This announcement from Senator Olympia Snowe was originally published on her blog.
In April, the Harvard Institute of Politics released a survey which found that merely 18 percent of millennials in America trust Congress to do the right thing all, or even most of the time. No wonder so many young people feel disaffected.
When asked if they “had ever volunteered on a political campaign for a candidate or an issue,” just 6 percent responded in the affirmative. But it’s not because they aren’t interested in participating in the world around them. In fact, 34 percent responded that they had volunteered for community service in the previous 12 months. So one might logically conclude that they feel their time and talents are most effectively utilized somewhere other than the political realm.
That’s why I was so pleased to learn about a new organization, the Millennial Action Project, from its Founder and President, Steve Olikara – and to have joined as a member of their Advisory Board.
The Millennial Action Project (MAP) is a national, nonpartisan organization activating a new generation of Millennial policymakers to foster future-focused, collaborative governance. MAP has worked with Millennial members of Congress to form the nation’s first bipartisan Congressional caucus for young members, creating a more constructive governing environment for the next generation of leaders.
Building this effort into a national movement, MAP has also mobilized Millennial state and local legislators from across the country. These young policymakers have provided bipartisan leadership on issues ranging from entrepreneurship and the sharing economy to impact investing and veterans employment.
Recently, MAP continued to grow in state legislatures as they launched the CA Future Caucus in California’s state capital. Building on that momentum, MAP commemorated Constitution Day 2015 at the National Archives with Congressional Future Caucus Co-Chairs, Reps. Tulsi Gabbard (D-HI) and Will Hurd (R-TX). At the event, MAP’s presentation entitled “The Young Madisons” discussed the new generation of leaders who are shaping America’s future as a constitutional democracy.
And with their Future Caucus movement rapidly expanding, they have partnered with the National Conference of State Legislators on a national Future Caucus Summit this December that will drive innovative, bipartisan solutions to the challenges facing young Americans.
I know firsthand how young Americans can make a difference. My own journey to public service began on the road to the state house in Augusta, Maine, after I was elected to the Maine House of Representatives at the age of 26. At age 31, I was the youngest female Republican ever elected to Congress at the time. As I constantly tell young people at speeches I’ve delivered at campuses across the country, you can make a difference in changing the future course of our government and our country, whether it’s in elective office or engaging in the political and civic dialogues of our communities, states, or our nation.

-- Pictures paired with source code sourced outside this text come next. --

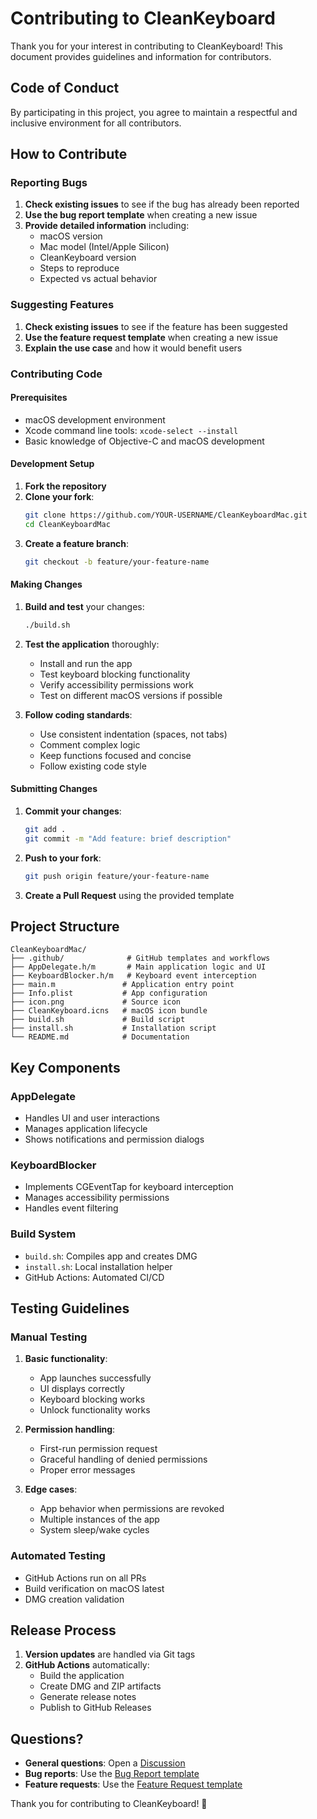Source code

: # Contributing to CleanKeyboard

Thank you for your interest in contributing to CleanKeyboard! This document provides guidelines and information for contributors.

## Code of Conduct

By participating in this project, you agree to maintain a respectful and inclusive environment for all contributors.

## How to Contribute

### Reporting Bugs

1. **Check existing issues** to see if the bug has already been reported
2. **Use the bug report template** when creating a new issue
3. **Provide detailed information** including:
   - macOS version
   - Mac model (Intel/Apple Silicon)
   - CleanKeyboard version
   - Steps to reproduce
   - Expected vs actual behavior

### Suggesting Features

1. **Check existing issues** to see if the feature has been suggested
2. **Use the feature request template** when creating a new issue
3. **Explain the use case** and how it would benefit users

### Contributing Code

#### Prerequisites

- macOS development environment
- Xcode command line tools: `xcode-select --install`
- Basic knowledge of Objective-C and macOS development

#### Development Setup

1. **Fork the repository**
2. **Clone your fork**:
   ```bash
   git clone https://github.com/YOUR-USERNAME/CleanKeyboardMac.git
   cd CleanKeyboardMac
   ```
3. **Create a feature branch**:
   ```bash
   git checkout -b feature/your-feature-name
   ```

#### Making Changes

1. **Build and test** your changes:
   ```bash
   ./build.sh
   ```
2. **Test the application** thoroughly:
   - Install and run the app
   - Test keyboard blocking functionality
   - Verify accessibility permissions work
   - Test on different macOS versions if possible

3. **Follow coding standards**:
   - Use consistent indentation (spaces, not tabs)
   - Comment complex logic
   - Keep functions focused and concise
   - Follow existing code style

#### Submitting Changes

1. **Commit your changes**:
   ```bash
   git add .
   git commit -m "Add feature: brief description"
   ```
2. **Push to your fork**:
   ```bash
   git push origin feature/your-feature-name
   ```
3. **Create a Pull Request** using the provided template

## Project Structure

```
CleanKeyboardMac/
├── .github/              # GitHub templates and workflows
├── AppDelegate.h/m       # Main application logic and UI
├── KeyboardBlocker.h/m   # Keyboard event interception
├── main.m               # Application entry point
├── Info.plist           # App configuration
├── icon.png             # Source icon
├── CleanKeyboard.icns   # macOS icon bundle
├── build.sh             # Build script
├── install.sh           # Installation script
└── README.md            # Documentation
```

## Key Components

### AppDelegate
- Handles UI and user interactions
- Manages application lifecycle
- Shows notifications and permission dialogs

### KeyboardBlocker
- Implements CGEventTap for keyboard interception
- Manages accessibility permissions
- Handles event filtering

### Build System
- `build.sh`: Compiles app and creates DMG
- `install.sh`: Local installation helper
- GitHub Actions: Automated CI/CD

## Testing Guidelines

### Manual Testing
1. **Basic functionality**:
   - App launches successfully
   - UI displays correctly
   - Keyboard blocking works
   - Unlock functionality works

2. **Permission handling**:
   - First-run permission request
   - Graceful handling of denied permissions
   - Proper error messages

3. **Edge cases**:
   - App behavior when permissions are revoked
   - Multiple instances of the app
   - System sleep/wake cycles

### Automated Testing
- GitHub Actions run on all PRs
- Build verification on macOS latest
- DMG creation validation

## Release Process

1. **Version updates** are handled via Git tags
2. **GitHub Actions** automatically:
   - Build the application
   - Create DMG and ZIP artifacts
   - Generate release notes
   - Publish to GitHub Releases

## Questions?

- **General questions**: Open a [Discussion](https://github.com/Sauron-sol/CleanKeyboardMac/discussions)
- **Bug reports**: Use the [Bug Report template](https://github.com/Sauron-sol/CleanKeyboardMac/issues/new?template=bug_report.md)
- **Feature requests**: Use the [Feature Request template](https://github.com/Sauron-sol/CleanKeyboardMac/issues/new?template=feature_request.md)

Thank you for contributing to CleanKeyboard! 🎉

At the same time, I urge young men and women to champion those who chart a course of compromise, conciliation and consensus building because forging real solutions can only happen when we are willing to take risks working with each other instead of against each other.
What it demands is a willingness to listen to and work with those whom you disagree, and to respect differing views – to acknowledge you don’t have a monopoly on good ideas and accept that you won’t typically get 100 percent of what you seek, and therefore attempt to work through the differences.
That is the only true way forward. Fortunately, that’s what Millennial Action Project is all about.